◆ Exercise aim: Omitting all images, give the entries that follow again exactly as they read.

(Stored data entries)
###

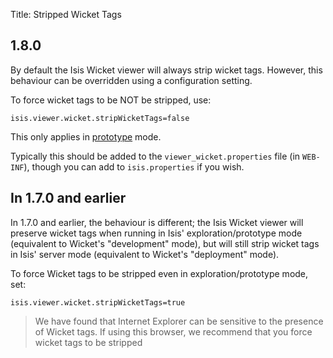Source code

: Title: Stripped Wicket Tags

[//]: # (content copied to _user-guide_wicket-viewer_configuration_properties)

##  1.8.0

By default the Isis Wicket viewer will always strip wicket tags.  However, this behaviour can be overridden using a configuration setting.

To force wicket tags to be NOT be stripped, use:

    isis.viewer.wicket.stripWicketTags=false

This only applies in [prototype](../../../reference/deployment-type.html) mode.

Typically this should be added to the `viewer_wicket.properties` file (in `WEB-INF`), though you can add to `isis.properties` if you wish.


## In 1.7.0 and earlier

In 1.7.0 and earlier, the behaviour is different; the Isis Wicket viewer will preserve wicket tags when running in Isis' exploration/prototype  mode (equivalent to Wicket's "development" mode), but will still strip wicket tags in Isis' server mode (equivalent to Wicket's "deployment" mode).

To force Wicket tags to be stripped even in exploration/prototype mode, set:

    isis.viewer.wicket.stripWicketTags=true

> We have found that Internet Explorer can be sensitive to the presence of Wicket tags.  If using this browser, we recommend that you force wicket tags to be stripped


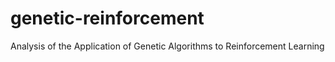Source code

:# genetic-reinforcement
Analysis of the Application of Genetic Algorithms to Reinforcement Learning
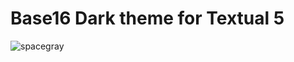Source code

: Base16 Dark theme for Textual 5
==================

![spacegray](http://cl.ly/image/143R3w2d0L04/Image%202014-10-23%20at%201.42.35%20pm.png)
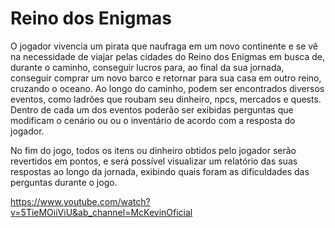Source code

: # Reino dos Enigmas

O jogador vivencia um pirata que naufraga em um novo continente e se vê na necessidade de viajar pelas cidades do Reino dos Enigmas em busca de, durante o caminho, conseguir lucros para, ao final da sua jornada, conseguir comprar um novo barco e retornar para sua casa em outro reino, cruzando o oceano. Ao longo do caminho, podem ser encontrados diversos eventos, como ladrões que roubam seu dinheiro, npcs, mercados e quests. Dentro de cada um dos eventos poderão ser exibidas perguntas que modificam o cenário ou ou o inventário de acordo com a resposta do jogador.

No fim do jogo, todos os itens ou dinheiro obtidos pelo jogador serão revertidos em pontos, e será possível visualizar um relatório das suas respostas ao longo da jornada, exibindo quais foram as dificuldades das perguntas durante o jogo.

https://www.youtube.com/watch?v=5TieMOiiViU&ab_channel=McKevinOficial

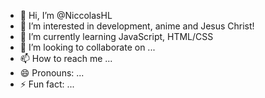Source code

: - 👋 Hi, I’m @NiccolasHL
- 👀 I’m interested in development, anime and Jesus Christ!
- 🌱 I’m currently learning JavaScript, HTML/CSS
- 💞️ I’m looking to collaborate on ...
- 📫 How to reach me ...
- 😄 Pronouns: ...
- ⚡ Fun fact: ...

<!---
NiccolasHL/NiccolasHL is a ✨ special ✨ repository because its `README.md` (this file) appears on your GitHub profile.
You can click the Preview link to take a look at your changes.
--->

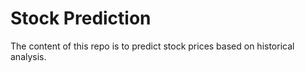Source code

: # Stock Prediction
The content of this repo is to predict stock prices based on historical analysis. 
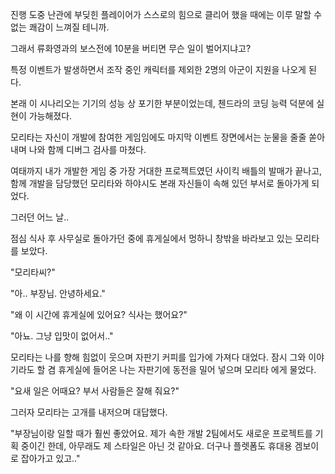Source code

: 진행 도중 난관에 부딪힌 플레이어가 스스로의 힘으로 클리어 했을 때에는 이루 말할 수 없는 쾌감이 느껴질 테니까.

그래서 류화영과의 보스전에 10분을 버티면 무슨 일이 벌어지냐고?

특정 이벤트가 발생하면서 조작 중인 캐릭터를 제외한 2명의 아군이 지원을 나오게 된다.

본래 이 시나리오는 기기의 성능 상 포기한 부분이었는데, 첸드라의 코딩 능력 덕분에 실현이 가능해졌다.

모리타는 자신이 개발에 참여한 게임임에도 마지막 이벤트 장면에서는 눈물을 줄줄 쏟아내며 나와 함께 디버그 검사를 마쳤다.

여태까지 내가 개발한 게임 중 가장 거대한 프로젝트였던 사이킥 배틀의 발매가 끝나고, 함께 개발을 담당했던 모리타와 하야시도 본래 자신들이 속해 있던 부서로 돌아가게 되었다.

그러던 어느 날..

점심 식사 후 사무실로 돌아가던 중에 휴게실에서 멍하니 창밖을 바라보고 있는 모리타를 보았다.

"모리타씨?"

"아.. 부장님. 안녕하세요."

"왜 이 시간에 휴게실에 있어요? 식사는 했어요?"

"아뇨. 그냥 입맛이 없어서.."

모리타는 나를 향해 힘없이 웃으며 자판기 커피를 입가에 가져다 대었다. 잠시 그와 이야기라도 할 겸 휴게실에 들어온 나는 자판기에 동전을 밀어 넣으며 모리타 에게 물었다.

"요새 일은 어때요? 부서 사람들은 잘해 줘요?"

그러자 모리타는 고개를 내저으며 대답했다.

"부장님이랑 일할 때가 훨씬 좋았어요. 제가 속한 개발 2팀에서도 새로운 프로젝트를 기획 중이긴 한데, 아무래도 제 스타일은 아닌 것 같아요. 더구나 플렛폼도 휴대용 겜보이로 잡아가고 있고.."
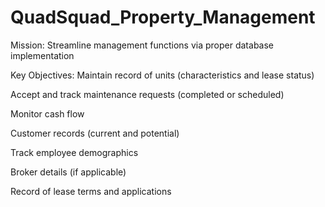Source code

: # QuadSquad_Property_Management
Mission: Streamline management functions via proper database implementation

Key Objectives: 
Maintain record of units (characteristics and lease status)

Accept and track maintenance requests (completed or scheduled)

Monitor cash flow 

Customer records (current and potential)

Track employee demographics

Broker details (if applicable)

Record of lease terms and applications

###

◆ Exercise output:
Source code

: Title: Stripped Wicket Tags

[//]: # (content copied to _user-guide_wicket-viewer_configuration_properties)

##  1.8.0

By default the Isis Wicket viewer will always strip wicket tags.  However, this behaviour can be overridden using a configuration setting.

To force wicket tags to be NOT be stripped, use:

    isis.viewer.wicket.stripWicketTags=false

This only applies in [prototype](../../../reference/deployment-type.html) mode.

Typically this should be added to the `viewer_wicket.properties` file (in `WEB-INF`), though you can add to `isis.properties` if you wish.


## In 1.7.0 and earlier

In 1.7.0 and earlier, the behaviour is different; the Isis Wicket viewer will preserve wicket tags when running in Isis' exploration/prototype  mode (equivalent to Wicket's "development" mode), but will still strip wicket tags in Isis' server mode (equivalent to Wicket's "deployment" mode).

To force Wicket tags to be stripped even in exploration/prototype mode, set:

    isis.viewer.wicket.stripWicketTags=true

> We have found that Internet Explorer can be sensitive to the presence of Wicket tags.  If using this browser, we recommend that you force wicket tags to be stripped


Source code

:# genetic-reinforcement
Analysis of the Application of Genetic Algorithms to Reinforcement Learning
Source code

: Base16 Dark theme for Textual 5
==================

![spacegray](http://cl.ly/image/143R3w2d0L04/Image%202014-10-23%20at%201.42.35%20pm.png)
Source code

: # Reino dos Enigmas

O jogador vivencia um pirata que naufraga em um novo continente e se vê na necessidade de viajar pelas cidades do Reino dos Enigmas em busca de, durante o caminho, conseguir lucros para, ao final da sua jornada, conseguir comprar um novo barco e retornar para sua casa em outro reino, cruzando o oceano. Ao longo do caminho, podem ser encontrados diversos eventos, como ladrões que roubam seu dinheiro, npcs, mercados e quests. Dentro de cada um dos eventos poderão ser exibidas perguntas que modificam o cenário ou ou o inventário de acordo com a resposta do jogador.

No fim do jogo, todos os itens ou dinheiro obtidos pelo jogador serão revertidos em pontos, e será possível visualizar um relatório das suas respostas ao longo da jornada, exibindo quais foram as dificuldades das perguntas durante o jogo.

https://www.youtube.com/watch?v=5TieMOiiViU&ab_channel=McKevinOficial

Source code

: - 👋 Hi, I’m @NiccolasHL
- 👀 I’m interested in development, anime and Jesus Christ!
- 🌱 I’m currently learning JavaScript, HTML/CSS
- 💞️ I’m looking to collaborate on ...
- 📫 How to reach me ...
- 😄 Pronouns: ...
- ⚡ Fun fact: ...

<!---
NiccolasHL/NiccolasHL is a ✨ special ✨ repository because its `README.md` (this file) appears on your GitHub profile.
You can click the Preview link to take a look at your changes.
--->

Source code

: # Stock Prediction
The content of this repo is to predict stock prices based on historical analysis. 
Source code

: 진행 도중 난관에 부딪힌 플레이어가 스스로의 힘으로 클리어 했을 때에는 이루 말할 수 없는 쾌감이 느껴질 테니까.

그래서 류화영과의 보스전에 10분을 버티면 무슨 일이 벌어지냐고?

특정 이벤트가 발생하면서 조작 중인 캐릭터를 제외한 2명의 아군이 지원을 나오게 된다.

본래 이 시나리오는 기기의 성능 상 포기한 부분이었는데, 첸드라의 코딩 능력 덕분에 실현이 가능해졌다.

모리타는 자신이 개발에 참여한 게임임에도 마지막 이벤트 장면에서는 눈물을 줄줄 쏟아내며 나와 함께 디버그 검사를 마쳤다.

여태까지 내가 개발한 게임 중 가장 거대한 프로젝트였던 사이킥 배틀의 발매가 끝나고, 함께 개발을 담당했던 모리타와 하야시도 본래 자신들이 속해 있던 부서로 돌아가게 되었다.

그러던 어느 날..

점심 식사 후 사무실로 돌아가던 중에 휴게실에서 멍하니 창밖을 바라보고 있는 모리타를 보았다.

"모리타씨?"

"아.. 부장님. 안녕하세요."

"왜 이 시간에 휴게실에 있어요? 식사는 했어요?"

"아뇨. 그냥 입맛이 없어서.."

모리타는 나를 향해 힘없이 웃으며 자판기 커피를 입가에 가져다 대었다. 잠시 그와 이야기라도 할 겸 휴게실에 들어온 나는 자판기에 동전을 밀어 넣으며 모리타 에게 물었다.

"요새 일은 어때요? 부서 사람들은 잘해 줘요?"

그러자 모리타는 고개를 내저으며 대답했다.

"부장님이랑 일할 때가 훨씬 좋았어요. 제가 속한 개발 2팀에서도 새로운 프로젝트를 기획 중이긴 한데, 아무래도 제 스타일은 아닌 것 같아요. 더구나 플렛폼도 휴대용 겜보이로 잡아가고 있고.."
Source code

: # QuadSquad_Property_Management
Mission: Streamline management functions via proper database implementation

Key Objectives: 
Maintain record of units (characteristics and lease status)

Accept and track maintenance requests (completed or scheduled)

Monitor cash flow 

Customer records (current and potential)

Track employee demographics

Broker details (if applicable)

Record of lease terms and applications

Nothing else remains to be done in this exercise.